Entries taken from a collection
★ ★ ★ ★
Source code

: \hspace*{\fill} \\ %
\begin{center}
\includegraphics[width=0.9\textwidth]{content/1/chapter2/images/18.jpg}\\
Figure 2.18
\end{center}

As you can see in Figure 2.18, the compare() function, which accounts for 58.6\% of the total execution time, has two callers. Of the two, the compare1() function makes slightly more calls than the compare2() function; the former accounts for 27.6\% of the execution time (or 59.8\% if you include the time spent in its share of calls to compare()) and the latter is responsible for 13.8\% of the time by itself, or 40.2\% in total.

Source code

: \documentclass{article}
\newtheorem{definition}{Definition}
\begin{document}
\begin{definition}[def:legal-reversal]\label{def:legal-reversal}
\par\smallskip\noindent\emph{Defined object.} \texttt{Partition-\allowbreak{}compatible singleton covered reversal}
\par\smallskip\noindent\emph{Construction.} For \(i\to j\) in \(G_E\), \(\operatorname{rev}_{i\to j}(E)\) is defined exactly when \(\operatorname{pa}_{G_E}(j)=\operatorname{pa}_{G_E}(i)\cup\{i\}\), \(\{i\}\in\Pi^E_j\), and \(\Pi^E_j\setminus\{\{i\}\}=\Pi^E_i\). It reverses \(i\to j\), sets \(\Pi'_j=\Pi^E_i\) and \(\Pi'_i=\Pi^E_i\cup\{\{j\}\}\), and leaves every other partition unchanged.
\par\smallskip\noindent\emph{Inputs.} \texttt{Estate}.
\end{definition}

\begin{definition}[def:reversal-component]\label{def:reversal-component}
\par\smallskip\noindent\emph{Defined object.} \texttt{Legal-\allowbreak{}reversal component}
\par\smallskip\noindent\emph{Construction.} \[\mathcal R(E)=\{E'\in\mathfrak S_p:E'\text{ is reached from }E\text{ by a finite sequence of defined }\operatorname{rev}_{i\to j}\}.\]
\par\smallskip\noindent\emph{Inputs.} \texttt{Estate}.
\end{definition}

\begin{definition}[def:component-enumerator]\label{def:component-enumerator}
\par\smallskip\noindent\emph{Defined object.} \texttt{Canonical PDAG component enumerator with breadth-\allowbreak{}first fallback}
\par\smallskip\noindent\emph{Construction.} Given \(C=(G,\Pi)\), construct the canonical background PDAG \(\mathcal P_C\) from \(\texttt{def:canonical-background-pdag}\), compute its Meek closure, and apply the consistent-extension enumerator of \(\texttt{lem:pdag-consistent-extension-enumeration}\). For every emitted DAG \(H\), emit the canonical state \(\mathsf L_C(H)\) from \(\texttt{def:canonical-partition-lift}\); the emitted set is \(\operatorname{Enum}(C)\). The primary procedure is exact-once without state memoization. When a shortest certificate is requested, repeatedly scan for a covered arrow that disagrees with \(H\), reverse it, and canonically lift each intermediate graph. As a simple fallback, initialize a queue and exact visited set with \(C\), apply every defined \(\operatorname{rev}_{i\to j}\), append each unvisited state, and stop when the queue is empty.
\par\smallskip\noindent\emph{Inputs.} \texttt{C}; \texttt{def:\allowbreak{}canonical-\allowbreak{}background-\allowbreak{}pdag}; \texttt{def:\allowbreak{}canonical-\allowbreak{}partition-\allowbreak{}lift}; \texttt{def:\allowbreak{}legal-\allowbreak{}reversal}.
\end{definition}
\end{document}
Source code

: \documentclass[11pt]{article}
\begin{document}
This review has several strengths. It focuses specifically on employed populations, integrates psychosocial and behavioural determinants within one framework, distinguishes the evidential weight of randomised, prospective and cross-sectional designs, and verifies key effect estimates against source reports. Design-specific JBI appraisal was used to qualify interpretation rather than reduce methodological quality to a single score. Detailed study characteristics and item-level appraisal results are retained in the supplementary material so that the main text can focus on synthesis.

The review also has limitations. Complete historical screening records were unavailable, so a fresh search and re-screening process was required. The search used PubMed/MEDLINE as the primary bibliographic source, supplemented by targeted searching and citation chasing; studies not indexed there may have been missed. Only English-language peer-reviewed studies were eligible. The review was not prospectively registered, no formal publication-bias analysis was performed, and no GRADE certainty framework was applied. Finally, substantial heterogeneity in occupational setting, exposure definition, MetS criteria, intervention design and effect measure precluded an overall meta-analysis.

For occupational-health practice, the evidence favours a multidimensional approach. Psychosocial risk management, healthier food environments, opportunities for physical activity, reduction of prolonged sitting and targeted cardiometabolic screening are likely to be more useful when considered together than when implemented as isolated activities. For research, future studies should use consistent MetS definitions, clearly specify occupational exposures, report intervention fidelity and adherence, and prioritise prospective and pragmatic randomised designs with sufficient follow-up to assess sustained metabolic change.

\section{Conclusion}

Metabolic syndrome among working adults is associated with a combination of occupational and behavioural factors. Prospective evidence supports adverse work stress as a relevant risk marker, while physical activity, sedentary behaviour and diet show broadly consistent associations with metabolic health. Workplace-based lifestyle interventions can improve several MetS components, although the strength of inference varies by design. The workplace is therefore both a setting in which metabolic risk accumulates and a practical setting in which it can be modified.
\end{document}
★ ★ ★ ★
What you have to do:
Where does the string "label" appear in the records above? Return every line that holds it.

Exercise output:
\begin{definition}[def:legal-reversal]\label{def:legal-reversal}
\begin{definition}[def:reversal-component]\label{def:reversal-component}
\begin{definition}[def:component-enumerator]\label{def:component-enumerator}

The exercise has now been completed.